LA SINRAZÓN DE LOS ICONOCLASTAS INTEGRISTAS. Por Antonio Parra García.
El Estado Islámico, empeñado en su particular marcha a la barbarie contraria a toda razón, se congratula en la destrucción de valiosas piezas del siglo VIII antes de Jesucristo en Mosul.
Esta actitud no es nueva precisamente. Los talibanes bombardearon con saña los gigantescos budas de Bamiyan. Más allá de la prohibición de representar las figuras de los seres vivos en gran parte del Islam descubrimos otra motivación, claramente política.
En Irán, la vieja Persia de nuestros abuelos, los musulmanes shiíes aceptaron tales representaciones a lo largo del tiempo, pero los seguidores de Jomeini se indignaron con el pasado preislámico del país, pues en 1971 el sha lo había celebrado a bombo y platillo en Persépolis. La legitimidad no emanaba de Dios, sino de la historia plurimilenaria.
Aceptar un tiempo histórico propio no islámico supone poner en duda ciertas creencias arraigadas por poco que se crea en el relativismo cultural. Una época con dioses diferentes nos descubre unas mujeres poco sumisas, al estilo de Semíramis, y una inquietud científica que fija su atención en los astros.
Cuando se trata de destruir la memoria de este pasado los islamistas actúan como los romanos que destruyeron los archivos de Cartago, pero en plena época historiográfica, cuando las ciencias sociales han contribuido decisivamente en los últimos cien años a descubrirnos con mayor exactitud la condición humana a lo largo del tiempo.
Su bestialidad es la del terrorista etarra que nada quiere saberse de la huella romana en euskal herria, es la del fanático empeñado en acotar su mundo entre cuatro paredes que forman una sórdida cárcel y los paredones del sentido común. Su mensaje es claro: su “verdad” es la única por mucho que la Historia o la Modernidad la desmientan. El asesinato de personas por pertenecer a un colectivo denostado, como los yazidíes, es parejo a la destrucción de las manifestaciones artísticas humanas.

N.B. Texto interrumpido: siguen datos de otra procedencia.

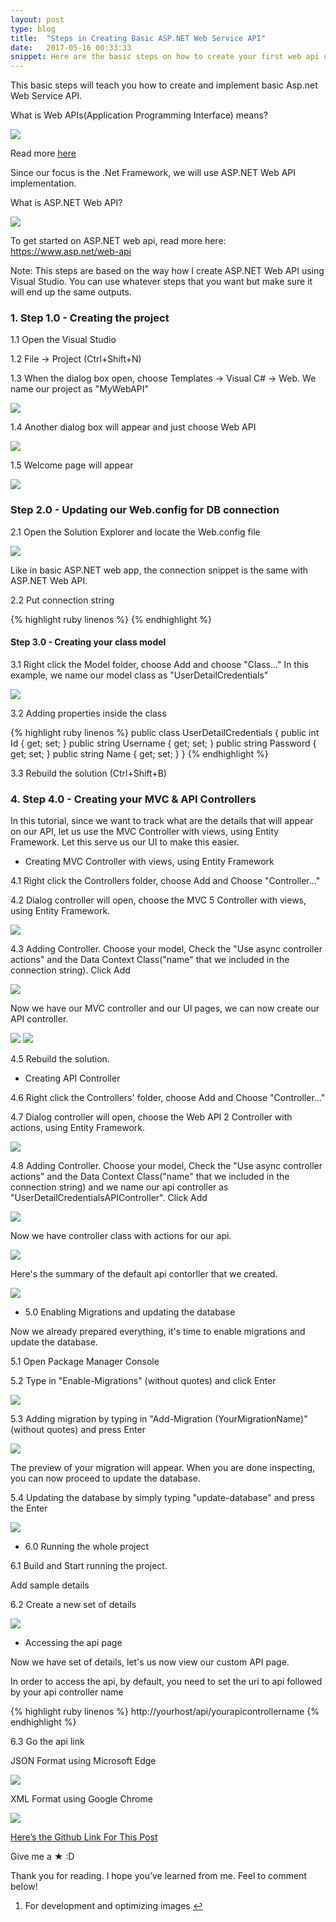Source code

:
 ```yaml
---
layout: post
type: blog
title:  "Steps in Creating Basic ASP.NET Web Service API"
date:   2017-05-16 00:33:33
snippet: Here are the basic steps on how to create your first web api using ASP.NET MVC
---
```


This basic steps will teach you how to create and implement basic Asp.net Web Service API.

What is Web APIs(Application Programming Interface) means?

<img src="https://cloud.githubusercontent.com/assets/10904957/23101928/23bc84c8-f6da-11e6-9a36-25509c0146b4.PNG"/>

Read more <a href="https://en.wikipedia.org/wiki/Application_programming_interface">here</a> 

Since our focus is the .Net Framework, we will use ASP.NET Web API implementation.

What is ASP.NET Web API?

<img src="https://cloud.githubusercontent.com/assets/10904957/23101965/0b4f4348-f6db-11e6-9b9c-96f85d34d20a.PNG"/>

To get started on ASP.NET web api, read more here: https://www.asp.net/web-api

Note: This steps are based on the way how I create ASP.NET Web API using Visual Studio. You can use whatever steps that you want but make sure it will end up the same outputs.

### 1. Step 1.0 - Creating the project 
1.1 Open the Visual Studio

1.2 File -> Project (Ctrl+Shift+N)

1.3 When the dialog box open, choose Templates -> Visual C# -> Web. We name our project as "MyWebAPI" 

<img src="https://cloud.githubusercontent.com/assets/10904957/23102044/ae5d64b0-f6dc-11e6-9c0f-b97c07fac23a.PNG"/>

1.4 Another dialog box will appear and just choose Web API 

<img src="https://cloud.githubusercontent.com/assets/10904957/23102065/25fe559c-f6dd-11e6-95b0-a19b62483297.PNG"/>

1.5 Welcome page will appear 

<img src="https://cloud.githubusercontent.com/assets/10904957/23102104/cec6ed10-f6dd-11e6-9b94-6fb8f7529c29.PNG"/>

### Step 2.0 - Updating our Web.config for DB connection

2.1 Open the Solution Explorer and locate the Web.config file

<img src="https://cloud.githubusercontent.com/assets/10904957/23102140/870d6732-f6de-11e6-9745-f8b99e6ed3be.PNG"/>

Like in basic ASP.NET web app, the connection snippet is the same with ASP.NET Web API.

2.2 Put connection string

{% highlight ruby linenos %}
<connectionStrings>
  <add name="MySampDBContext" connectionString="Data source=YOUR_DB_CONNECTION;Initial Catalog=YOUR_DB_NAME; Integrated Security=True" providerName="System.Data.SqlClient"/>
</connectionStrings>
{% endhighlight %}

#### Step 3.0 - Creating your class model

3.1 Right click the Model folder, choose Add and choose "Class..." In this example, we name our model class as "UserDetailCredentials" 

<img src="https://cloud.githubusercontent.com/assets/10904957/23102221/4e3b296a-f6e0-11e6-86e0-c72f5d4203ec.PNG"/>

3.2 Adding properties inside the class

{% highlight ruby linenos %}
public class UserDetailCredentials
{
    public int Id { get; set; }
    public string Username { get; set; }
    public string Password { get; set; }
    public string Name { get; set; }
}
{% endhighlight %}

3.3 Rebuild the solution (Ctrl+Shift+B)

### 4. Step 4.0 - Creating your MVC & API Controllers

In this tutorial, since we want to track what are the details that will appear on our API, let us use the MVC Controller with views, using Entity Framework. Let this serve us our UI to make this easier.

* Creating MVC Controller with views, using Entity Framework

4.1 Right click the Controllers folder, choose Add and Choose "Controller..."

4.2 Dialog controller will open, choose the MVC 5 Controller with views, using Entity Framework. 

<img src="https://cloud.githubusercontent.com/assets/10904957/23102404/6e19d292-f6e3-11e6-8afa-7dbdb8a48fcc.PNG"/>

4.3 Adding Controller. Choose your model, Check the "Use async controller actions" and the Data Context Class("name" that we included in the connection string). Click Add

<img src="https://cloud.githubusercontent.com/assets/10904957/23102444/3c7da08c-f6e4-11e6-9a49-9eb59c603f1f.PNG"/>

Now we have our MVC controller and our UI pages, we can now create our API controller.

<img src="https://cloud.githubusercontent.com/assets/10904957/23102468/acb36a76-f6e4-11e6-906f-78d9ba068f0c.PNG"/>

<img src="https://cloud.githubusercontent.com/assets/10904957/23102469/acb8686e-f6e4-11e6-8e7c-164942265fde.PNG"/>

4.5 Rebuild the solution.

* Creating API Controller

4.6 Right click the Controllers' folder, choose Add and Choose "Controller..."

4.7 Dialog controller will open, choose the Web API 2 Controller with actions, using Entity Framework. 

<img src="https://cloud.githubusercontent.com/assets/10904957/23102524/c5047bd2-f6e5-11e6-8a99-c64bb6671a3d.PNG"/>

4.8 Adding Controller. Choose your model, Check the "Use async controller actions" and the Data Context Class("name" that we included in the connection string) and we name our api controller as "UserDetailCredentialsAPIController". Click Add

<img src="https://cloud.githubusercontent.com/assets/10904957/23102554/091da49c-f6e6-11e6-96d3-c3c67f461d49.PNG"/>

Now we have controller class with actions for our api.

<img src="https://cloud.githubusercontent.com/assets/10904957/23102577/9c0ed0fa-f6e6-11e6-92a7-f67ad0c2250b.PNG"/>

Here's the summary of the default api contorller that we created.

<img src="https://cloud.githubusercontent.com/assets/10904957/23102640/e52e594e-f6e7-11e6-9e38-e0058ee7e562.PNG"/>

* 5.0 Enabling Migrations and updating the database

Now we already prepared everything, it's time to enable migrations and update the database.

5.1 Open Package Manager Console

5.2 Type in "Enable-Migrations" (without quotes) and click Enter

<img src="https://cloud.githubusercontent.com/assets/10904957/23102707/3356440a-f6e9-11e6-99c7-675d0d5271f4.PNG"/>

5.3 Adding migration by typing in "Add-Migration (YourMigrationName)" (without quotes) and press Enter

<img src="https://cloud.githubusercontent.com/assets/10904957/23102730/aead53d2-f6e9-11e6-8abb-d44ff364f37d.PNG"/>

The preview of your migration will appear. When you are done inspecting, you can now proceed to update the database.

5.4 Updating the database by simply typing "update-database" and press the Enter

<img src="https://cloud.githubusercontent.com/assets/10904957/23102761/30e2fa8c-f6ea-11e6-8590-69a9159da83b.PNG"/>

* 6.0 Running the whole project

6.1 Build and Start running the project.

Add sample details

6.2 Create a new set of details

<img src="https://cloud.githubusercontent.com/assets/10904957/23102817/02e98b9a-f6eb-11e6-9475-42fc4afaa723.PNG"/>

* Accessing the api page

Now we have set of details, let's us now view our custom API page.

In order to access the api, by default, you need to set the uri to api followed by your api controller name

{% highlight ruby linenos %}
http://yourhost/api/yourapicontrollername
{% endhighlight %}

6.3 Go the api link

JSON Format using Microsoft Edge

<img src="https://cloud.githubusercontent.com/assets/10904957/23102872/372b7cc8-f6ec-11e6-98a3-84afd02351ee.PNG"/>

XML Format using Google Chrome

<img src="https://cloud.githubusercontent.com/assets/10904957/23102886/6774d992-f6ec-11e6-95d9-165034e05736.PNG"/>

<a href="https://github.com/deanilvincent/Steps-In-Creating-Basic-ASP.NET-WebAPI">Here’s the Github Link For This Post</a>

Give me a ★ :D

Thank you for reading. I hope you’ve learned from me. Feel to comment below!

<ol class="footnotes">
<li id="fn-1">For development and optimizing images <a href="#fn-1-ret">&#8617;</a></li>
</ol>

Aunque pueda parecer extraño, su actitud también es contraria a la propia civilización islámica, cuya floración inicial debió mucho al legado cultural de los pueblos del Próximo Oriente de la Antigüedad. Hombres inquietos como el gran viajero del siglo XII Al-Idrisi admiraron los monumentos de la civilización romana en la Península Ibérica, como el puente de Alcántara, y quizá hoy sentirían asco de los brutales sicarios del Estado Islámico.